*WORK ORDER*
Repeat exactly the lines from the start of the material below up to and including the "unseen data than" line.
RECORDS SUPPLIED: Begin
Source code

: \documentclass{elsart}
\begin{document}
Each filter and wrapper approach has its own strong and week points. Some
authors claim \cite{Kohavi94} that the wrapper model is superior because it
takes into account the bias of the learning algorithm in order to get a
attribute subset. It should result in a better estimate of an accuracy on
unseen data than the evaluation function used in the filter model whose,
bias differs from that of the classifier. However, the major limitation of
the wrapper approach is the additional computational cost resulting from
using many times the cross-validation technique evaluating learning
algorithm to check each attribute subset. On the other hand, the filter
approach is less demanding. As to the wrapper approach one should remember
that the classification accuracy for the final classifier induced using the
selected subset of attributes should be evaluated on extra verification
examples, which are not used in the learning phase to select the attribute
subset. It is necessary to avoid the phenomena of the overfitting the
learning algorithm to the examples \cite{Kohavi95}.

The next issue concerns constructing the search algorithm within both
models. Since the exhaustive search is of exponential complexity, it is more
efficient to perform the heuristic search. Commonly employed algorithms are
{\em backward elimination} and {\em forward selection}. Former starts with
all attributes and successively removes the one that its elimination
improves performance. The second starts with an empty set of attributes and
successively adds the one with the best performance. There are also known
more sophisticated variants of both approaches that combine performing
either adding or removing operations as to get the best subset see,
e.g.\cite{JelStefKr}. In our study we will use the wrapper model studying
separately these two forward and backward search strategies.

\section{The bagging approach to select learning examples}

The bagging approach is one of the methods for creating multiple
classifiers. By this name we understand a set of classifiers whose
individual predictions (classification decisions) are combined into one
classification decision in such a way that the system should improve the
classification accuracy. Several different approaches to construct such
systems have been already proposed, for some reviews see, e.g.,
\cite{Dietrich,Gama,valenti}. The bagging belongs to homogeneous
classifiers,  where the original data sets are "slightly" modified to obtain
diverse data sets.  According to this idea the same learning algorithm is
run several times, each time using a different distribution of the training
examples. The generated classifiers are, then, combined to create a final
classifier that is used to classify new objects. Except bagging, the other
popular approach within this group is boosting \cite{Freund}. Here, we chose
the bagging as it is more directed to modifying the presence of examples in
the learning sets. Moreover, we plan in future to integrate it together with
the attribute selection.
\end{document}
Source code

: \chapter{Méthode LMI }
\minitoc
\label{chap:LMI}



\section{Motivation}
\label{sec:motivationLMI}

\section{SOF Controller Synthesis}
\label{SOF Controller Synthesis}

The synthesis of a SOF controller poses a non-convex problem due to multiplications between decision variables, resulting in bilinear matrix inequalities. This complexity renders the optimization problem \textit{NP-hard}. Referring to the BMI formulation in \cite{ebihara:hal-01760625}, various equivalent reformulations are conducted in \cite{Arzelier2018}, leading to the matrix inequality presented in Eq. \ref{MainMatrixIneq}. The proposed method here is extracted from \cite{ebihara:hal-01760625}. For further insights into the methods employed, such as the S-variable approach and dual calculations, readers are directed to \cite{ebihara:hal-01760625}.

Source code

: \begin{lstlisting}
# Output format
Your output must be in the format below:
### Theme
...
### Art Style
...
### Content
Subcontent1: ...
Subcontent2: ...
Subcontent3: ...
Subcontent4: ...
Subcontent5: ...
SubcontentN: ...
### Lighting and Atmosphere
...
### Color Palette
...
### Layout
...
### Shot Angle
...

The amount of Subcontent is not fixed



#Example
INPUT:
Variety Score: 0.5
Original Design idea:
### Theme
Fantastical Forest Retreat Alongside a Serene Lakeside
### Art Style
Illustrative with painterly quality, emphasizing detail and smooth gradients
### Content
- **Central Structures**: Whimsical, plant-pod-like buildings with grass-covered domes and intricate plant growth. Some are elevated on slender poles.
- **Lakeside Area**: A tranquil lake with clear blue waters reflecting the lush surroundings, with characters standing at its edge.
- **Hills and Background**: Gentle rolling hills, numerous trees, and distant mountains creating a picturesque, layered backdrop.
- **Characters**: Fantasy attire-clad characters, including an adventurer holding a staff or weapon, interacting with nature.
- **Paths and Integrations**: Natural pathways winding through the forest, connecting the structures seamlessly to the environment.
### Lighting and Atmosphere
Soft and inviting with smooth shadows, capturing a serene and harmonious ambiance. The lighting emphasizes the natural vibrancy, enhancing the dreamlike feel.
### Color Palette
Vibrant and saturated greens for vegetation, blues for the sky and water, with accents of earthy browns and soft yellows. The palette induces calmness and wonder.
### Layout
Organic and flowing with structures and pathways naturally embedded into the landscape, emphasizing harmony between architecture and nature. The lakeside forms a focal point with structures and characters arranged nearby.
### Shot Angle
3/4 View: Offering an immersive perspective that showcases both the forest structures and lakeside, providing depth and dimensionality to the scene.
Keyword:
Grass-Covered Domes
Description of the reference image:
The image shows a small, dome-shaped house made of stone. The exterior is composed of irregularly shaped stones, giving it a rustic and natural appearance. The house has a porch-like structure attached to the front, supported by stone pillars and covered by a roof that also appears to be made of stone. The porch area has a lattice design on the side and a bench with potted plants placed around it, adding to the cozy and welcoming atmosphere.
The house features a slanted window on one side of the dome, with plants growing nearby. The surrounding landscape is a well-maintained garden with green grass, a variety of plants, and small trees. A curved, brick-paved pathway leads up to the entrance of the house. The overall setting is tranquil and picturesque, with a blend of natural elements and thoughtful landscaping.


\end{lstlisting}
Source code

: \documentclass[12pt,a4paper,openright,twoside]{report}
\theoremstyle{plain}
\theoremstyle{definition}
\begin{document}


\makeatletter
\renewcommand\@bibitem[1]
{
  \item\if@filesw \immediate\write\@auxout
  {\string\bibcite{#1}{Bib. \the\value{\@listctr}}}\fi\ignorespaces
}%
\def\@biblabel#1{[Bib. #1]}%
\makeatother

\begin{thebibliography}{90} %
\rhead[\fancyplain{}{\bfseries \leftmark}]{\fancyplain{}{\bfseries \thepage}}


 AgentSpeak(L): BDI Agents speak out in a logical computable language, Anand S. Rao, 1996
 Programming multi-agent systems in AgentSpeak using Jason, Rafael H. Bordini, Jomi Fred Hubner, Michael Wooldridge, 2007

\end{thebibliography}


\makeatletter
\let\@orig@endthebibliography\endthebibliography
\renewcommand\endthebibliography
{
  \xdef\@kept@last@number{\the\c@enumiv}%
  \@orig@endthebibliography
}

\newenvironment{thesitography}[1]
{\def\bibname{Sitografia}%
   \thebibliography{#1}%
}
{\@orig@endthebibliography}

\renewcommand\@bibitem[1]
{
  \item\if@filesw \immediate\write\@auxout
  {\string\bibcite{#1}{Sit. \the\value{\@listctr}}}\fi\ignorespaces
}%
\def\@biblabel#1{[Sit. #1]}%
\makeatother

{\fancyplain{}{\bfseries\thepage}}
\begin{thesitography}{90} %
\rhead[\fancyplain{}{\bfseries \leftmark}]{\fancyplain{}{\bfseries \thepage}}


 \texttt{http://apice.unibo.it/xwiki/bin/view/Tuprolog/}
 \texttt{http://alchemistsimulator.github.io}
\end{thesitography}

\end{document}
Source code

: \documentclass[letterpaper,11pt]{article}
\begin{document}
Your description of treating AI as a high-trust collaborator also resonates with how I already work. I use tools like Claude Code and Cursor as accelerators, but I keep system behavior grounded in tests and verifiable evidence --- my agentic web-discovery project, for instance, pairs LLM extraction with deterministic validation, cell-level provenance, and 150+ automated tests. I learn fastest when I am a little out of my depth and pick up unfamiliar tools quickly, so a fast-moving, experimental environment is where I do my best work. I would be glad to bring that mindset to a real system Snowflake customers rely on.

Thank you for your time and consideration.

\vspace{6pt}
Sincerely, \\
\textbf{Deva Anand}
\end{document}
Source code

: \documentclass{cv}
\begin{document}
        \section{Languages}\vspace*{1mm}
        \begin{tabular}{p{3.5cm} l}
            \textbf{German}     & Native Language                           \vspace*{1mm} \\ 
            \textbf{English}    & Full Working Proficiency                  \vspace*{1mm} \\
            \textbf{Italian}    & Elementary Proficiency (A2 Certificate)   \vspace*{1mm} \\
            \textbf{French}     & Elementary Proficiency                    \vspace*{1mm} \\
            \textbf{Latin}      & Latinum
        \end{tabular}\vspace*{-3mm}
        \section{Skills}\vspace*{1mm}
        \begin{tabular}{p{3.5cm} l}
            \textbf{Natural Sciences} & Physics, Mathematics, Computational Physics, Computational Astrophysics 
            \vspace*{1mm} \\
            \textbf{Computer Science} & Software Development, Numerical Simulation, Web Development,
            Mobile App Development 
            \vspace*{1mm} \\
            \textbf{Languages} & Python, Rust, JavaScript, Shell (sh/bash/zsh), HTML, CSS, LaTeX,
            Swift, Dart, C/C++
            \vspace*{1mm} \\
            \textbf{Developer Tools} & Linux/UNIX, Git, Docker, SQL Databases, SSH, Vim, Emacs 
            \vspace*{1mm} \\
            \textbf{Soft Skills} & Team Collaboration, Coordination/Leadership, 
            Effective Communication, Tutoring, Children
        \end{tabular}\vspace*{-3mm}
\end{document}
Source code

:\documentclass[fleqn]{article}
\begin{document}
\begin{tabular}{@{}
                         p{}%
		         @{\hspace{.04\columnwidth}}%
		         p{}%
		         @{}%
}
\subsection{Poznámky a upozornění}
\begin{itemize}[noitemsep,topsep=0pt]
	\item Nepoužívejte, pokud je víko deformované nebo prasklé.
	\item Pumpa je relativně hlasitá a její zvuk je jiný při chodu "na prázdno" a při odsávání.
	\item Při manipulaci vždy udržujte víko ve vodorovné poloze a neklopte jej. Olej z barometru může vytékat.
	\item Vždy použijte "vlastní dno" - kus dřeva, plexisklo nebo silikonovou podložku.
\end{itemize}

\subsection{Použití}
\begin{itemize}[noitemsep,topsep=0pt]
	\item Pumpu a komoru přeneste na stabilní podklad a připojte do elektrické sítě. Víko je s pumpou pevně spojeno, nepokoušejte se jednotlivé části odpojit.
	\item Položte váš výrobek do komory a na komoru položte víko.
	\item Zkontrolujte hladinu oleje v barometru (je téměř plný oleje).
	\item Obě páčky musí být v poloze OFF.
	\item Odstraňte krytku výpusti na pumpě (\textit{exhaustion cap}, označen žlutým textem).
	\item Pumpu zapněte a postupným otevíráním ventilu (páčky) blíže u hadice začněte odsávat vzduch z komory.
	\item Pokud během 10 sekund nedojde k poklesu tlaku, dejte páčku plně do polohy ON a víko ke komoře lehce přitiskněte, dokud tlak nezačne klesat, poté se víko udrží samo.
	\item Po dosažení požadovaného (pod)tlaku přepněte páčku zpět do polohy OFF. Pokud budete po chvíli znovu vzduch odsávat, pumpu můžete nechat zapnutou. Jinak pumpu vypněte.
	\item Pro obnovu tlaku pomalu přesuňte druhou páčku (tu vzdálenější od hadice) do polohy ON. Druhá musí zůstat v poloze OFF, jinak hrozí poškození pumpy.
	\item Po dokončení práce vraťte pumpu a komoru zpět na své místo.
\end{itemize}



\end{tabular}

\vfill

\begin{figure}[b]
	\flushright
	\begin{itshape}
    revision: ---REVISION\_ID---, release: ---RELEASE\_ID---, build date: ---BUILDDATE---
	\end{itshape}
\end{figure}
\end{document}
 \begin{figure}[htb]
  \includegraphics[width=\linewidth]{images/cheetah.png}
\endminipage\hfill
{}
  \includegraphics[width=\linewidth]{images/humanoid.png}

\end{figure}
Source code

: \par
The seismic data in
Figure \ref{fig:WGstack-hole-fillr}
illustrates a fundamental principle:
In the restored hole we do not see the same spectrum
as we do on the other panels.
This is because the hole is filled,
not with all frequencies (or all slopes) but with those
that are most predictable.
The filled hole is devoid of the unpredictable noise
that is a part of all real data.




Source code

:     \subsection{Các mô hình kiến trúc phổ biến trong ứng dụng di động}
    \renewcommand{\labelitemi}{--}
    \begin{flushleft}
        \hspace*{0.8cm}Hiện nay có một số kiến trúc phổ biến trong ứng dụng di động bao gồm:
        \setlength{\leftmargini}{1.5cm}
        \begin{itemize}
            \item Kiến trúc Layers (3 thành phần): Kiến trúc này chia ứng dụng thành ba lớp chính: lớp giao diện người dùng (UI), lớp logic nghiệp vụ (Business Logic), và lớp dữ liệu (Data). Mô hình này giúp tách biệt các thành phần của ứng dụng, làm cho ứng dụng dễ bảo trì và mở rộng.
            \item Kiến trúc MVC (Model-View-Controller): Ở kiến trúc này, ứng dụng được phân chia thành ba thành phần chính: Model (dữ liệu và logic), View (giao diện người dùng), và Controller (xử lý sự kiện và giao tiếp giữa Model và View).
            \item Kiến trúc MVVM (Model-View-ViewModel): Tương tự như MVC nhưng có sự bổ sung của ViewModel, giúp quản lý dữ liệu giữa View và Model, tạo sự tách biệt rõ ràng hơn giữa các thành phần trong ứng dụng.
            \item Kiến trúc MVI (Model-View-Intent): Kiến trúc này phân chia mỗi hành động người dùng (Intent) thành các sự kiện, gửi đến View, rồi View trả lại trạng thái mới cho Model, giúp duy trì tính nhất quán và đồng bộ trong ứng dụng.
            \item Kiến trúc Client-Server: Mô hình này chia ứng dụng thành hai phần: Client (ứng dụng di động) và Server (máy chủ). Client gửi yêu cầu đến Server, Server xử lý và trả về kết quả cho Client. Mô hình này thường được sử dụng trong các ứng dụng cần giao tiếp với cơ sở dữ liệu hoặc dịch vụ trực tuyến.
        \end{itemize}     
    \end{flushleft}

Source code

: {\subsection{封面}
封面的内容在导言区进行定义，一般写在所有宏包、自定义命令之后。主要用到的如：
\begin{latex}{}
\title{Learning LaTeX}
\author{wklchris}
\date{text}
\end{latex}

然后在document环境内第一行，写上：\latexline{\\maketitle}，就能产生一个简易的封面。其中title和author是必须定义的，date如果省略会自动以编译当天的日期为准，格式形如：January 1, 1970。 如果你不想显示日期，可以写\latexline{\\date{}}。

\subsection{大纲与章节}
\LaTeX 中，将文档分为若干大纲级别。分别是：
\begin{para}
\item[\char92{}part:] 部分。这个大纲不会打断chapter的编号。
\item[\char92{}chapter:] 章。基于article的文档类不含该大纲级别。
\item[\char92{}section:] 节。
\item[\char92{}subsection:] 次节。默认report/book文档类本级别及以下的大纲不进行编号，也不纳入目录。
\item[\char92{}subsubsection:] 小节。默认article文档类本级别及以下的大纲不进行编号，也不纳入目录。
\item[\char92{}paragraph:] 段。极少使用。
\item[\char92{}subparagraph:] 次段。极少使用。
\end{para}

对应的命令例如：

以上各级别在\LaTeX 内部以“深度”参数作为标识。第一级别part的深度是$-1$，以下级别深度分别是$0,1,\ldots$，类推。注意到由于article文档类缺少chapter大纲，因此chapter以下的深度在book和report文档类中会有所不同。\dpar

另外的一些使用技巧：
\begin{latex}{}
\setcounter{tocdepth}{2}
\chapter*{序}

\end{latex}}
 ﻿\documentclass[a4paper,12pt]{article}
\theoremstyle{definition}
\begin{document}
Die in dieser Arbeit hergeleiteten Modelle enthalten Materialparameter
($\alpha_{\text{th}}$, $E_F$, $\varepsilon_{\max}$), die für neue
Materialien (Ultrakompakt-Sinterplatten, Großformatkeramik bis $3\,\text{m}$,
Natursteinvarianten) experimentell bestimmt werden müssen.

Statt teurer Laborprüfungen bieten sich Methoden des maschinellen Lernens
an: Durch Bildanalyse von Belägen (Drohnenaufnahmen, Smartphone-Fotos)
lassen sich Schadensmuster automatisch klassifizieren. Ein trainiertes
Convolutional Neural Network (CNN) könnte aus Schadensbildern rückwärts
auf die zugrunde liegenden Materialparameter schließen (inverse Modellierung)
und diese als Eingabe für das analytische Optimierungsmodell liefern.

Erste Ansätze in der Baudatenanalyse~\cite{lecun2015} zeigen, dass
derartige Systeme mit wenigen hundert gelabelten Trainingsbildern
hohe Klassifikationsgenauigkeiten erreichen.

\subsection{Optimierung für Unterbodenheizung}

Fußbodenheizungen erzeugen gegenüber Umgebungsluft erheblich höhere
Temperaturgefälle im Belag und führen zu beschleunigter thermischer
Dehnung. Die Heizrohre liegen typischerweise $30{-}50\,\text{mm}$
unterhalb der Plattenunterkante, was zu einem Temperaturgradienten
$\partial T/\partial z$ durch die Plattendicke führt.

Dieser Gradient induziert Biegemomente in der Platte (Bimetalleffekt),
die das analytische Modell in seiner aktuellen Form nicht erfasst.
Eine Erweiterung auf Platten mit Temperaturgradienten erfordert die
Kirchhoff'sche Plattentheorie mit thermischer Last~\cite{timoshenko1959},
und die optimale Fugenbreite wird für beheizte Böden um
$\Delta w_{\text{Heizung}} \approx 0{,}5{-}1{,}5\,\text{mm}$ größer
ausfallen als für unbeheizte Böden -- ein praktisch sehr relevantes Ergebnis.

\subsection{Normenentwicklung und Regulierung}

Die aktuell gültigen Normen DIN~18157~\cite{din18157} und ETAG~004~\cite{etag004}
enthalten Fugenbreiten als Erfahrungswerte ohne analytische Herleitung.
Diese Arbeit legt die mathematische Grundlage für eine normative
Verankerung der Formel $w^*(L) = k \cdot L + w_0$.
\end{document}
RECORDS SUPPLIED: End
*PROBLEM SOLUTION*
Source code

: \documentclass{elsart}
\begin{document}
Each filter and wrapper approach has its own strong and week points. Some
authors claim \cite{Kohavi94} that the wrapper model is superior because it
takes into account the bias of the learning algorithm in order to get a
attribute subset. It should result in a better estimate of an accuracy on
unseen data than the evaluation function used in the filter model whose,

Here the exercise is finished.